- [Task to carry out]:
Only one stretch of the data below is wanted: the lines from the one with "listener. This MUST" through the one with "lastTransitionTime is the", repeated exactly.

◆ ◆ ◆

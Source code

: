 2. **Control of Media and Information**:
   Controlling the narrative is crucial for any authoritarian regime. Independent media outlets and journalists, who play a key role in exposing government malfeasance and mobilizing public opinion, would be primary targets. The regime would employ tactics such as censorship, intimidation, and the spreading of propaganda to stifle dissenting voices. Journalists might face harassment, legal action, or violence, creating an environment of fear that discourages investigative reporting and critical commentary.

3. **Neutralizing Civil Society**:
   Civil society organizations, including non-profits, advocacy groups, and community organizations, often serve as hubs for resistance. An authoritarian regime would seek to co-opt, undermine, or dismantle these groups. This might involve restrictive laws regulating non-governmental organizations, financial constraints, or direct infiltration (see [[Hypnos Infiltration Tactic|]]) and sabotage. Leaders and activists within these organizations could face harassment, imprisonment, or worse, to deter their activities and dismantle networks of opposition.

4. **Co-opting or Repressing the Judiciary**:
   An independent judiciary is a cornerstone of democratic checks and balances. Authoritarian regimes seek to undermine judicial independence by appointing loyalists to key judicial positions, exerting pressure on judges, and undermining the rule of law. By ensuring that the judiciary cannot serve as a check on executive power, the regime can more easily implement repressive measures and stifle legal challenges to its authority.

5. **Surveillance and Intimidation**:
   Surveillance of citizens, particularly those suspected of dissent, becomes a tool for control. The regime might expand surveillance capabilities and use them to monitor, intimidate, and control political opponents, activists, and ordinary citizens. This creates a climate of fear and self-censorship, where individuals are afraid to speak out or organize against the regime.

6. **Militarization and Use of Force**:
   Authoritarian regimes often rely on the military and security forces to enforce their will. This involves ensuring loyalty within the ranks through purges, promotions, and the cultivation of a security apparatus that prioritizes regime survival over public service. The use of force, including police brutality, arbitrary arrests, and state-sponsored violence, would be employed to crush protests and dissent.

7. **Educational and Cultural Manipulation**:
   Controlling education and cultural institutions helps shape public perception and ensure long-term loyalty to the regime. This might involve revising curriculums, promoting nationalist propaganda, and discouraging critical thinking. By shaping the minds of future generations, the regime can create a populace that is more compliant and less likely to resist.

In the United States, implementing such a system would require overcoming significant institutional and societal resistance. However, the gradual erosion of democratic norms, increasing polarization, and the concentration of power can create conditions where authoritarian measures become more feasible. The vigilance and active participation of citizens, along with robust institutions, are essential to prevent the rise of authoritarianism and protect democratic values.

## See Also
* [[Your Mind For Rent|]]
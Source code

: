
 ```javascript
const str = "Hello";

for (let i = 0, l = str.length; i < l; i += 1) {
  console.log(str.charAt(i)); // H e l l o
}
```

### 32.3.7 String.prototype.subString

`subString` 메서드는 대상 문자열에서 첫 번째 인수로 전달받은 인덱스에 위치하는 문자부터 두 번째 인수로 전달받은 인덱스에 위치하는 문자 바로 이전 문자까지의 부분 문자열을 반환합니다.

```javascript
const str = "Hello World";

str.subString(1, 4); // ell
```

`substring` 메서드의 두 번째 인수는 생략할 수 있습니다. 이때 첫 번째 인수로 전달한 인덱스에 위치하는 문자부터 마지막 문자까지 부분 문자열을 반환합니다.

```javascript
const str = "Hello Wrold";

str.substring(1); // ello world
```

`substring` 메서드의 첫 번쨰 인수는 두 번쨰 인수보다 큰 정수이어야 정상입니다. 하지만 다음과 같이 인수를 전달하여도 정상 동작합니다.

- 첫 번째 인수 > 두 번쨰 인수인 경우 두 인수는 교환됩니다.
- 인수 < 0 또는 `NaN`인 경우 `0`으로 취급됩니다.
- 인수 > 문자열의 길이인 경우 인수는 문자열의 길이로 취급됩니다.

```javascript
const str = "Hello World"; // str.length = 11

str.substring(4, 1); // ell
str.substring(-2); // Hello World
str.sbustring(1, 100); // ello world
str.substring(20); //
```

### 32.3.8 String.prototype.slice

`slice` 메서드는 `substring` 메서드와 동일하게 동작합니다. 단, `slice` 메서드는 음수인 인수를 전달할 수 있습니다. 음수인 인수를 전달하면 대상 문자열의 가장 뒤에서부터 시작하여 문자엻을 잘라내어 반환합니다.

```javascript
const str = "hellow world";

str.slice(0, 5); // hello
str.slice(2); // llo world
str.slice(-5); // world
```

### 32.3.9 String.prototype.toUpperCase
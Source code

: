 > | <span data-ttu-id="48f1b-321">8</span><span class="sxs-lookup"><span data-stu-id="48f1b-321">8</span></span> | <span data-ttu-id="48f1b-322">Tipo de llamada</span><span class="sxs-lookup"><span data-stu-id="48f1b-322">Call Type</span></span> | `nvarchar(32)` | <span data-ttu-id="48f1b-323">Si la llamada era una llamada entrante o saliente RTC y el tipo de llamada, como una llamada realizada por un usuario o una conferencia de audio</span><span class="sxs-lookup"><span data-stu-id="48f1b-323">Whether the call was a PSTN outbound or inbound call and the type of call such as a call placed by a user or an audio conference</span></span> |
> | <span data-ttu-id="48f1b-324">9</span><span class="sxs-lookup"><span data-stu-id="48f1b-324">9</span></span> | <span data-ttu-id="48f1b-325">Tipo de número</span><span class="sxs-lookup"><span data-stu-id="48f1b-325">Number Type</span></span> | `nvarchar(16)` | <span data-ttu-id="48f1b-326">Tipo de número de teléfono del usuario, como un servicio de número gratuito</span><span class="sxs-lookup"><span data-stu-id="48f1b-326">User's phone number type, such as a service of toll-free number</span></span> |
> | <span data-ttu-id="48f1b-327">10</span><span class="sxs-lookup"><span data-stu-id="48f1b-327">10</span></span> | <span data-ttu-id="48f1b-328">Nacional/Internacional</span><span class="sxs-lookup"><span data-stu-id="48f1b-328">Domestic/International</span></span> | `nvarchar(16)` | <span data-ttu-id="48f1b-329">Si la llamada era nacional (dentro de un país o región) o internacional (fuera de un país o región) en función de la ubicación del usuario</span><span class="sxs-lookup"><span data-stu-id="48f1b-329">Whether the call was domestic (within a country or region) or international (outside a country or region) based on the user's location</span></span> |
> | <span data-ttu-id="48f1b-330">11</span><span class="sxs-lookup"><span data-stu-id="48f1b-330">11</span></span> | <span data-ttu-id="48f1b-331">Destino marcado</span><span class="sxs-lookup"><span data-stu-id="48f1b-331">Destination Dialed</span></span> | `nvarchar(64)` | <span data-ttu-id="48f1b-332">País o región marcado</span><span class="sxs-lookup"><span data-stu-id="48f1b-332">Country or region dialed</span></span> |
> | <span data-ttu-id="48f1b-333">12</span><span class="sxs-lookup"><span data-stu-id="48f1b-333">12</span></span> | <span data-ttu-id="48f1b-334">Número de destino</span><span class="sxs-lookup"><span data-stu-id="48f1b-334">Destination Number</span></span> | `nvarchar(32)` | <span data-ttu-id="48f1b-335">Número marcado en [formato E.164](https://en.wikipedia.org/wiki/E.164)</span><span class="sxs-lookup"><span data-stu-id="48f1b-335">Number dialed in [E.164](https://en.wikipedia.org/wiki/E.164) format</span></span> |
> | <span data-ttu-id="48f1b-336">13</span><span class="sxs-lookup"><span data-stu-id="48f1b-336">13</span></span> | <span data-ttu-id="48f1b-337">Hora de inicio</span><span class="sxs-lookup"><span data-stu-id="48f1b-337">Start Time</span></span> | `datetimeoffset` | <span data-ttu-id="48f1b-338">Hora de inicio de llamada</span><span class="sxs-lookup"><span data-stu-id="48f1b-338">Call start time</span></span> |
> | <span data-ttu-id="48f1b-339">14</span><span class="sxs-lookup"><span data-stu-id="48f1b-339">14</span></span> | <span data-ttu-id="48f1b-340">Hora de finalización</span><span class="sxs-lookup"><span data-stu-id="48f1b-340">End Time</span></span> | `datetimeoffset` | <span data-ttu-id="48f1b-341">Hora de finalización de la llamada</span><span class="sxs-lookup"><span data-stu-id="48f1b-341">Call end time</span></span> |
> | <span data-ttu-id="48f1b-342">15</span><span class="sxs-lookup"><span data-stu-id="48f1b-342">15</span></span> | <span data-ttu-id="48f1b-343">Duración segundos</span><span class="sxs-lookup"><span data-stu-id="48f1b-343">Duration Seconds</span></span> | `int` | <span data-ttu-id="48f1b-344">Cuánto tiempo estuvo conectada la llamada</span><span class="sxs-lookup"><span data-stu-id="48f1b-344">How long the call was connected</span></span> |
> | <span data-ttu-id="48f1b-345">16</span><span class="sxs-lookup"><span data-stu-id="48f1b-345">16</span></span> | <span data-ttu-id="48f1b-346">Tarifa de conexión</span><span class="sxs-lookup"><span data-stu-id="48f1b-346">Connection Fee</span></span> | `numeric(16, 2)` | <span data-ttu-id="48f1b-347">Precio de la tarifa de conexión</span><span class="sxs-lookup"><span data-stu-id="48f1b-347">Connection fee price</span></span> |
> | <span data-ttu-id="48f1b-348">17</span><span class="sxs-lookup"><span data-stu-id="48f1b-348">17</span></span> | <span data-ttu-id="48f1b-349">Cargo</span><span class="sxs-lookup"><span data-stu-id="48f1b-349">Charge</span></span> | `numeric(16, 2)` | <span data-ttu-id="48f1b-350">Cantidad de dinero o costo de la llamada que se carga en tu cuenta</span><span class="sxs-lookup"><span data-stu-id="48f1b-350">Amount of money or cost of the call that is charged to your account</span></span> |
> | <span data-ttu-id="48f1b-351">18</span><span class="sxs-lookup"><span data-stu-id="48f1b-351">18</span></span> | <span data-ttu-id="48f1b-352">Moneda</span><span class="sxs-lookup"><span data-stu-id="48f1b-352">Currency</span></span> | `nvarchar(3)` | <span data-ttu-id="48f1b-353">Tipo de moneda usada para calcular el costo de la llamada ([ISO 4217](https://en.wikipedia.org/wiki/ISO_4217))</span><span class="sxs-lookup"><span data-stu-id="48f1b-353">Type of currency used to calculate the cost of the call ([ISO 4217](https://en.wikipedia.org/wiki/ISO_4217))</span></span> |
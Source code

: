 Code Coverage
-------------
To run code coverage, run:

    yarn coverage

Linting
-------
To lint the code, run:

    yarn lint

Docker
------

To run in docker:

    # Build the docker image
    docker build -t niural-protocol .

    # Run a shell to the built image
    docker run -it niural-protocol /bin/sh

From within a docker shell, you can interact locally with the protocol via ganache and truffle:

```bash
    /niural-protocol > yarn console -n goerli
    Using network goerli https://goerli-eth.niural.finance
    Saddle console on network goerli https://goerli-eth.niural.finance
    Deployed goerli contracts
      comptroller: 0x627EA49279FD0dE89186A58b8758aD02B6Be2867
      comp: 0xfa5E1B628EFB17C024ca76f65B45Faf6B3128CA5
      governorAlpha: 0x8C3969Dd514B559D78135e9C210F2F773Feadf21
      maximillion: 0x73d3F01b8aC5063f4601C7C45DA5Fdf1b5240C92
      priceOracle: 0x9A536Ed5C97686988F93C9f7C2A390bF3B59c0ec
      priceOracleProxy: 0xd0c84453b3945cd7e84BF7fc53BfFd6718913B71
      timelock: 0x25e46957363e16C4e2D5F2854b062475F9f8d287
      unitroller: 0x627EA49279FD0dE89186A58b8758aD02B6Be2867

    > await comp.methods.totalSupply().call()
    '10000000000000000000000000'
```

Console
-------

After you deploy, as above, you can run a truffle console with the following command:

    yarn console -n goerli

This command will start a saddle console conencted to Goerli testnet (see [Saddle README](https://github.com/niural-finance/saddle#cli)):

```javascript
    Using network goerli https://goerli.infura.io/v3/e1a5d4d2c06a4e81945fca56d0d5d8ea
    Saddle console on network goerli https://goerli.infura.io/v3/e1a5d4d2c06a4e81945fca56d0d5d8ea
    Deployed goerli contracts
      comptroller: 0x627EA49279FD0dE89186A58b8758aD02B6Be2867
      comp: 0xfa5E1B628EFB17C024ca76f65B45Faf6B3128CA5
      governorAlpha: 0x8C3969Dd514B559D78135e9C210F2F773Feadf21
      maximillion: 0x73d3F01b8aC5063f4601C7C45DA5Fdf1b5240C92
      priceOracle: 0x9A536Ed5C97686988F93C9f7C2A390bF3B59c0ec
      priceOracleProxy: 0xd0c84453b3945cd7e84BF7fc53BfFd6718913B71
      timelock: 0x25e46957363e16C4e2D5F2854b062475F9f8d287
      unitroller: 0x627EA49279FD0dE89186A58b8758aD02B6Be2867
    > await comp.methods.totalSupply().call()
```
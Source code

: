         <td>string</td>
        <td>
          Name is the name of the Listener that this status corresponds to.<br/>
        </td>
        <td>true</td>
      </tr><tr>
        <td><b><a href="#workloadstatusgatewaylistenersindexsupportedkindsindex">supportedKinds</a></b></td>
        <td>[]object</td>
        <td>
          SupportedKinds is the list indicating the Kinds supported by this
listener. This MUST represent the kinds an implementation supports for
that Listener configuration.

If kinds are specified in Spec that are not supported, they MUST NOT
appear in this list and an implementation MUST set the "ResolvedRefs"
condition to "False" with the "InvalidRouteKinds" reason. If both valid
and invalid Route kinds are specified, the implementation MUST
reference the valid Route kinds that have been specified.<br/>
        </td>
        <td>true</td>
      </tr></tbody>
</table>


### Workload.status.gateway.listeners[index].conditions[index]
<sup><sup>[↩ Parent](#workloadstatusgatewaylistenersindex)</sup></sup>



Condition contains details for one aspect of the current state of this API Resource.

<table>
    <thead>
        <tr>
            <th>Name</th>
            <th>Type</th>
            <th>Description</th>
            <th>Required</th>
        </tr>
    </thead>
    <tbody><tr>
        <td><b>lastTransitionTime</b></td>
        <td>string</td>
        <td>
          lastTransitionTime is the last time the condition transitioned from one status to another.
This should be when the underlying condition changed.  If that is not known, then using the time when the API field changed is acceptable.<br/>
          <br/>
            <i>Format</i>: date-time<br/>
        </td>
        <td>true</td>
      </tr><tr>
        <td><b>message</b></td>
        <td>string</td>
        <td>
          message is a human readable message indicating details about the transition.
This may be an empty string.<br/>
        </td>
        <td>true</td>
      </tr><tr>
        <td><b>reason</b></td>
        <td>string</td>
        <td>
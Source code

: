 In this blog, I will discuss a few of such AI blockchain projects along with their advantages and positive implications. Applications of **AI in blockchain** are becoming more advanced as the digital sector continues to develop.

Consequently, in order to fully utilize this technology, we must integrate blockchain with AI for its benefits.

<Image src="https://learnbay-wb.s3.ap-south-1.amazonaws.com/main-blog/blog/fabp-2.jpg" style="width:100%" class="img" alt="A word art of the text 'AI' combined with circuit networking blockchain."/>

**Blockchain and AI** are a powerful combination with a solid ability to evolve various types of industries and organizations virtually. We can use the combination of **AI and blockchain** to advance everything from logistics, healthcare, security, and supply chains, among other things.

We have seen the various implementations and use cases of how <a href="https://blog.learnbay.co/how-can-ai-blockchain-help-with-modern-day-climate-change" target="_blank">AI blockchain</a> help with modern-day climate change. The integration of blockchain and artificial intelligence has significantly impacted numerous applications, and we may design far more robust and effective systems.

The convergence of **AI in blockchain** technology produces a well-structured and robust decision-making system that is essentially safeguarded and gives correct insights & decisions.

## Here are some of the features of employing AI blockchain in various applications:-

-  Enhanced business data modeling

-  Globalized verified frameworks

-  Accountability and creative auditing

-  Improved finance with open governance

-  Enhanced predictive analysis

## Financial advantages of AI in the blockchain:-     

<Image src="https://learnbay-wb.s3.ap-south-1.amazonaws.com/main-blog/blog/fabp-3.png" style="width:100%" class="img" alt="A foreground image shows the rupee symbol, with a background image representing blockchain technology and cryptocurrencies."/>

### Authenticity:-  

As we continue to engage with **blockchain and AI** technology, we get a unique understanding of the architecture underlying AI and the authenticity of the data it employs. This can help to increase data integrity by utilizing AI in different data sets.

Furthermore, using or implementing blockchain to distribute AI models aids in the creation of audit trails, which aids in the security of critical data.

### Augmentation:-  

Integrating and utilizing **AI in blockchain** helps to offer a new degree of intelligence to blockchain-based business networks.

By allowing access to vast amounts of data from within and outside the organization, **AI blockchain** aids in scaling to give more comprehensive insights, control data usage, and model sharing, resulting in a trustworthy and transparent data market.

◆ ◆ ◆

- [Exercise result]:
listener. This MUST represent the kinds an implementation supports for
that Listener configuration.

If kinds are specified in Spec that are not supported, they MUST NOT
appear in this list and an implementation MUST set the "ResolvedRefs"
condition to "False" with the "InvalidRouteKinds" reason. If both valid
and invalid Route kinds are specified, the implementation MUST
reference the valid Route kinds that have been specified.<br/>
        </td>
        <td>true</td>
      </tr></tbody>
</table>


### Workload.status.gateway.listeners[index].conditions[index]
<sup><sup>[↩ Parent](#workloadstatusgatewaylistenersindex)</sup></sup>



Condition contains details for one aspect of the current state of this API Resource.

<table>
    <thead>
        <tr>
            <th>Name</th>
            <th>Type</th>
            <th>Description</th>
            <th>Required</th>
        </tr>
    </thead>
    <tbody><tr>
        <td><b>lastTransitionTime</b></td>
        <td>string</td>
        <td>
          lastTransitionTime is the last time the condition transitioned from one status to another.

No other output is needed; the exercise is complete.